I don't know where singers learn microphone technique. Most singers in popular music don't have any training, so they can only have picked it up from seeing other people do it, or in response to what they hear coming through the speakers at their live gigs.

The 'classic' microphone technique is to back away from the mic when singing loud, coming in closer when singing quietly.

This does work in live performance, particularly in smaller venues where the sound is often less well-controlled than at top pro gigs.

The alternative is for loud sections to be either ear-splitting or distorted, or for quiet sections to be inaudible to the audience.

Of course a compressor can be used, but this creates other problems in live performance that we won't go into here.

In the studio however, things are a little different.

Firstly, there is no problem in setting exactly the right preamp gain to capture the loudest sections of the vocal without distortion.

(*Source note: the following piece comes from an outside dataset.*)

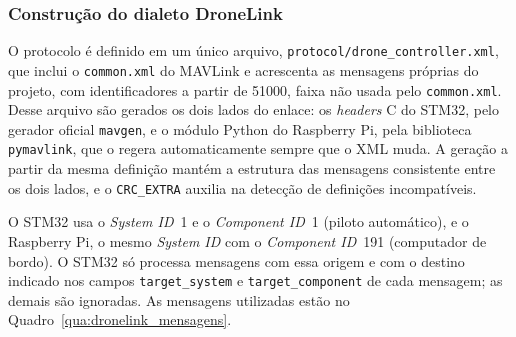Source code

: \subsubsection{Construção do dialeto DroneLink}\label{subsubsec:com_dialeto}

O protocolo é definido em um único arquivo, \texttt{protocol/drone\_controller.xml}, que inclui o \texttt{common.xml} do MAVLink e acrescenta as mensagens próprias do projeto, com identificadores a partir de 51000, faixa não usada pelo \texttt{common.xml}. Desse arquivo são gerados os dois lados do enlace: os \textit{headers} C do STM32, pelo gerador oficial \texttt{mavgen}, e o módulo Python do Raspberry Pi, pela biblioteca \texttt{pymavlink}, que o regera automaticamente sempre que o XML muda. A geração a partir da mesma definição mantém a estrutura das mensagens consistente entre os dois lados, e o \texttt{CRC\_EXTRA} auxilia na detecção de definições incompatíveis.

O STM32 usa o \textit{System ID}~1 e o \textit{Component ID}~1 (piloto automático), e o Raspberry Pi, o mesmo \textit{System ID} com o \textit{Component ID}~191 (computador de bordo). O STM32 só processa mensagens com essa origem e com o destino indicado nos campos \texttt{target\_system} e \texttt{target\_component} de cada mensagem; as demais são ignoradas. As mensagens utilizadas estão no Quadro~\ref{qua:dronelink_mensagens}.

There is never any reason to back away from the mic due to excessive level. (And if the mic can't take it, use one that can.)

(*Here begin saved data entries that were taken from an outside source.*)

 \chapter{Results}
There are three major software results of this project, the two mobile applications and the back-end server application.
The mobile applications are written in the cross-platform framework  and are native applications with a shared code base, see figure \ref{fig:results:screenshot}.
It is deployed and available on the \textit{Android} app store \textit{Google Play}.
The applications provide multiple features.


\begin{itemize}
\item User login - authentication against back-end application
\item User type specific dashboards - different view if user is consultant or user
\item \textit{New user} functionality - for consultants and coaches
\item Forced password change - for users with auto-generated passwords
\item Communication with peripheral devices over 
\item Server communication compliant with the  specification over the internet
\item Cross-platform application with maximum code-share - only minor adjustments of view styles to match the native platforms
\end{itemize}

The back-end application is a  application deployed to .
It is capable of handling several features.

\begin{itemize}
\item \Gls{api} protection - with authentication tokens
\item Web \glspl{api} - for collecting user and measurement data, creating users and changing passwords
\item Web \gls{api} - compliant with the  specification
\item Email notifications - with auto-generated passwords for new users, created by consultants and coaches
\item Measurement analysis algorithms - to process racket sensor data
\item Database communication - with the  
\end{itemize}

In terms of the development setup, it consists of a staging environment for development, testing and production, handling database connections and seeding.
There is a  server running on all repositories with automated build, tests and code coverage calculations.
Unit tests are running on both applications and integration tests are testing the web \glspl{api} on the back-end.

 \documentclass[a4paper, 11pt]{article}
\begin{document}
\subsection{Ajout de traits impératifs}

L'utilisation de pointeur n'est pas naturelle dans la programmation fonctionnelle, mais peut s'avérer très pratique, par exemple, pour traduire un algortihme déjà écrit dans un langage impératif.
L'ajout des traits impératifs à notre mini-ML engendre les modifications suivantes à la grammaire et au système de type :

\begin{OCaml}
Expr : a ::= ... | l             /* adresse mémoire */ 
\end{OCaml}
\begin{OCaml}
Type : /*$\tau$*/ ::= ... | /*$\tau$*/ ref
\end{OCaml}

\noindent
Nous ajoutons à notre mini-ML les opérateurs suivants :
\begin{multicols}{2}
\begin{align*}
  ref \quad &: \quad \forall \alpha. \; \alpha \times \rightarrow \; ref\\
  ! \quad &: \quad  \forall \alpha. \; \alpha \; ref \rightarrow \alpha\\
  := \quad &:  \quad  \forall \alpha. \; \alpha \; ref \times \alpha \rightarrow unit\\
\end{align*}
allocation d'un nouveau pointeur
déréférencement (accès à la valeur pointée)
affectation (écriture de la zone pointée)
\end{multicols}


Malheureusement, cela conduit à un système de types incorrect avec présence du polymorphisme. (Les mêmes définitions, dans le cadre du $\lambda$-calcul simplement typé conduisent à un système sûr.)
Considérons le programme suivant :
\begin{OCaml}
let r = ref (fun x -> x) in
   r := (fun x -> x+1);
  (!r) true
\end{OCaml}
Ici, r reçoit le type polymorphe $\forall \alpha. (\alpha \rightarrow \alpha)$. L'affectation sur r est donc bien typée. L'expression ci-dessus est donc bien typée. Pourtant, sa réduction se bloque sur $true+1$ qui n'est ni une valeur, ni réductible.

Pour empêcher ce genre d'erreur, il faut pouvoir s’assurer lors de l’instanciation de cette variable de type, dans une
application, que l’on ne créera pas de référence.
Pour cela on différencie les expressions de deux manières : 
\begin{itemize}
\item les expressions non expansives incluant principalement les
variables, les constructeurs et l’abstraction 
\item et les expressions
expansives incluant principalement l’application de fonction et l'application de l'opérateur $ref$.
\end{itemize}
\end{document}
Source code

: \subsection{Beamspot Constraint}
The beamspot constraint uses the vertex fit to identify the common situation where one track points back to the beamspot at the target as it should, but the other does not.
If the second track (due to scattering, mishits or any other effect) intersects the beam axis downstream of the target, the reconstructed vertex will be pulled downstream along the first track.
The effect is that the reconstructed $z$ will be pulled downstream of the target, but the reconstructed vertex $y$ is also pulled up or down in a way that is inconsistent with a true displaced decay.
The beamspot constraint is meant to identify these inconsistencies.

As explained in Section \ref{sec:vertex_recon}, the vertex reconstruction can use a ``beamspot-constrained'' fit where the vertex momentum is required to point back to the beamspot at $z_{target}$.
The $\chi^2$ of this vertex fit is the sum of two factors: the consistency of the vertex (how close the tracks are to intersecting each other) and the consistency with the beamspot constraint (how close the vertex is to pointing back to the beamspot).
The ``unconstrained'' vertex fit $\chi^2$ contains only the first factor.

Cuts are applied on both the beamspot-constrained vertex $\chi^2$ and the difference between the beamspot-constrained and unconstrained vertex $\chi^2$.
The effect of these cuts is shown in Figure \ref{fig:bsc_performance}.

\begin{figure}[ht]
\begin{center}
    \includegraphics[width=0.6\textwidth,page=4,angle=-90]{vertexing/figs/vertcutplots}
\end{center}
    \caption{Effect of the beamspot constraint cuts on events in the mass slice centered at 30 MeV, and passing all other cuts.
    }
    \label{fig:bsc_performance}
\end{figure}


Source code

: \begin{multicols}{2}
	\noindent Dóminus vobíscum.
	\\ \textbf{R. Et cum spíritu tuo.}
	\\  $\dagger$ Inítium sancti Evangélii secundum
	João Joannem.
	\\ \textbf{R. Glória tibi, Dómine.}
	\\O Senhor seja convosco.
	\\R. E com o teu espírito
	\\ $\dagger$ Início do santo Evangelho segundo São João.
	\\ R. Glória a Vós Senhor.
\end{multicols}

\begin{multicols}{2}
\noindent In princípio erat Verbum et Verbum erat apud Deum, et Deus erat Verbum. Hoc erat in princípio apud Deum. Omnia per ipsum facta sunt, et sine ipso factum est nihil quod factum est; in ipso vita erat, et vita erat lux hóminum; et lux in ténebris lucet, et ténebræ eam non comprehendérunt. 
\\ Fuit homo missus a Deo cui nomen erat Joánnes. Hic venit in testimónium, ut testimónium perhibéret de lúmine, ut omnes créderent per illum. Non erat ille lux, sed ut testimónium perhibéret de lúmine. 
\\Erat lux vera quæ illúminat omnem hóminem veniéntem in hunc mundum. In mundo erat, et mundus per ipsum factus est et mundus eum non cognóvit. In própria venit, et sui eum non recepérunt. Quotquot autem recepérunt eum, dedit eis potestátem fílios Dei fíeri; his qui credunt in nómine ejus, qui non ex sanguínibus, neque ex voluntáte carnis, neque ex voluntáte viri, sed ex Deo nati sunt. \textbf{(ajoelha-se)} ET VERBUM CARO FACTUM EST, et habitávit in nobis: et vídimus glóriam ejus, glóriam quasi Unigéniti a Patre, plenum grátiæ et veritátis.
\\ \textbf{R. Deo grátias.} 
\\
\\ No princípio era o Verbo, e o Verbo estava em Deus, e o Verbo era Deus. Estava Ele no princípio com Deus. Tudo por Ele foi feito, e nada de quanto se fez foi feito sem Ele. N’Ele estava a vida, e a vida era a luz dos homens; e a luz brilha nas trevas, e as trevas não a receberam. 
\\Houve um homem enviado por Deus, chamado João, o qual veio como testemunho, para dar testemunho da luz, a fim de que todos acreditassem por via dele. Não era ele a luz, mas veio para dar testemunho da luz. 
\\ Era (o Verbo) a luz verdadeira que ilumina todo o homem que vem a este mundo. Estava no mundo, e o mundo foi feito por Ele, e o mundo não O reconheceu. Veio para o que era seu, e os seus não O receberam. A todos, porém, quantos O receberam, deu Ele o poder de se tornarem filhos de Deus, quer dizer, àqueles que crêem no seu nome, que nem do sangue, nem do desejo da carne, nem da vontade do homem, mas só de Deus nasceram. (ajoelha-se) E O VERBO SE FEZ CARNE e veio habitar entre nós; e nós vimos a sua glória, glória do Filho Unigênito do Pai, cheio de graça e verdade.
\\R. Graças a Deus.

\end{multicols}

Now if the quiet sections of the vocal are too quiet, they can be brought up in level using fader automation. You will probably be using a compressor that will do some of this work anyway.

So there is no reason why the singer has to be anything other than a constant distance from the mic.

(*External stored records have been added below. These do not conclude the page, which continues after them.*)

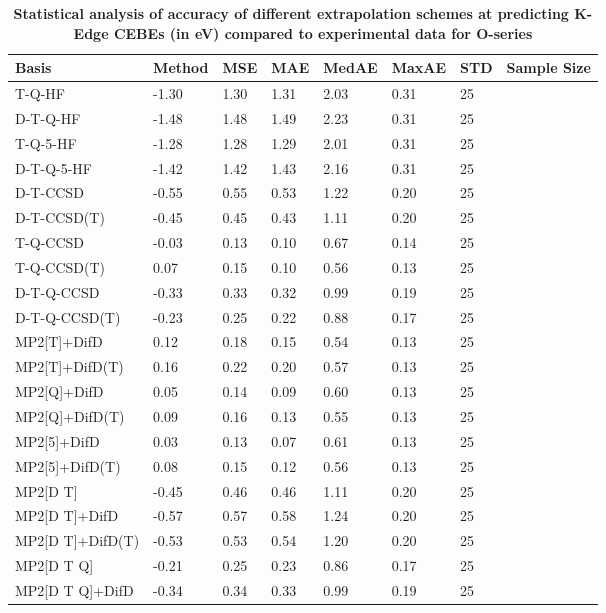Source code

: \begin{table}
  \caption{\textbf{Statistical analysis of accuracy of different extrapolation schemes at predicting K-Edge CEBEs (in eV) compared to experimental data for O-series}}
  \label{tbl:extrap-scheme-summary-o}
  \begin{tabular}{l l l l l l l l }
    \toprule
    \textbf{Basis} & \textbf{Method} & \textbf{MSE} & \textbf{MAE} & \textbf{MedAE} & \textbf{MaxAE} & \textbf{STD} & \textbf{Sample Size} \\ 
    \midrule
    T-Q-HF & -1.30 & 1.30 & 1.31 & 2.03 & 0.31 & 25 \\ 
    D-T-Q-HF & -1.48 & 1.48 & 1.49 & 2.23 & 0.31 & 25 \\ 
    T-Q-5-HF & -1.28 & 1.28 & 1.29 & 2.01 & 0.31 & 25 \\ 
    D-T-Q-5-HF & -1.42 & 1.42 & 1.43 & 2.16 & 0.31 & 25 \\ 
    D-T-CCSD & -0.55 & 0.55 & 0.53 & 1.22 & 0.20 & 25 \\ 
    D-T-CCSD(T) & -0.45 & 0.45 & 0.43 & 1.11 & 0.20 & 25 \\ 
    T-Q-CCSD & -0.03 & 0.13 & 0.10 & 0.67 & 0.14 & 25 \\ 
    T-Q-CCSD(T) & 0.07 & 0.15 & 0.10 & 0.56 & 0.13 & 25 \\ 
    D-T-Q-CCSD & -0.33 & 0.33 & 0.32 & 0.99 & 0.19 & 25 \\ 
    D-T-Q-CCSD(T) & -0.23 & 0.25 & 0.22 & 0.88 & 0.17 & 25 \\ 
    MP2[T]+DifD & 0.12 & 0.18 & 0.15 & 0.54 & 0.13 & 25 \\ 
    MP2[T]+DifD(T) & 0.16 & 0.22 & 0.20 & 0.57 & 0.13 & 25 \\ 
    MP2[Q]+DifD & 0.05 & 0.14 & 0.09 & 0.60 & 0.13 & 25 \\ 
    MP2[Q]+DifD(T) & 0.09 & 0.16 & 0.13 & 0.55 & 0.13 & 25 \\ 
    MP2[5]+DifD & 0.03 & 0.13 & 0.07 & 0.61 & 0.13 & 25 \\ 
    MP2[5]+DifD(T) & 0.08 & 0.15 & 0.12 & 0.56 & 0.13 & 25 \\ 
    MP2[D T] & -0.45 & 0.46 & 0.46 & 1.11 & 0.20 & 25 \\ 
    MP2[D T]+DifD & -0.57 & 0.57 & 0.58 & 1.24 & 0.20 & 25 \\ 
    MP2[D T]+DifD(T) & -0.53 & 0.53 & 0.54 & 1.20 & 0.20 & 25 \\ 
    MP2[D T Q] & -0.21 & 0.25 & 0.23 & 0.86 & 0.17 & 25 \\ 
    MP2[D T Q]+DifD & -0.34 & 0.34 & 0.33 & 0.99 & 0.19 & 25 \\ 

\end{tabular}
\end{table}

And in fact, if the singer does bob backwards and forwards, it creates a problem. When you use a microphone close up, the sound quality it produces changes significantly even with slight changes in distance. This is particularly so with directional mics, which exhibit the proximity effect where bass rises when the sound source is close to the mic.

Randomly variable level, bass and sound quality is most definitely an engineer's nightmare. It could take a day to put right, and even then not perfectly.

So in general, it is better in the studio for the singer to stay at a constant distance from the mic.

There is however an exception...

Sometimes it is desirable to let the singer react to what they hear in the headphones. Some experienced singers have the ability to 'work' the mic to get a more expressive performance.

In this case, you should make sure the singer has exactly the headphone sound they want, with EQ, compression and reverb as required. Then let them use their microphone technique as they wish.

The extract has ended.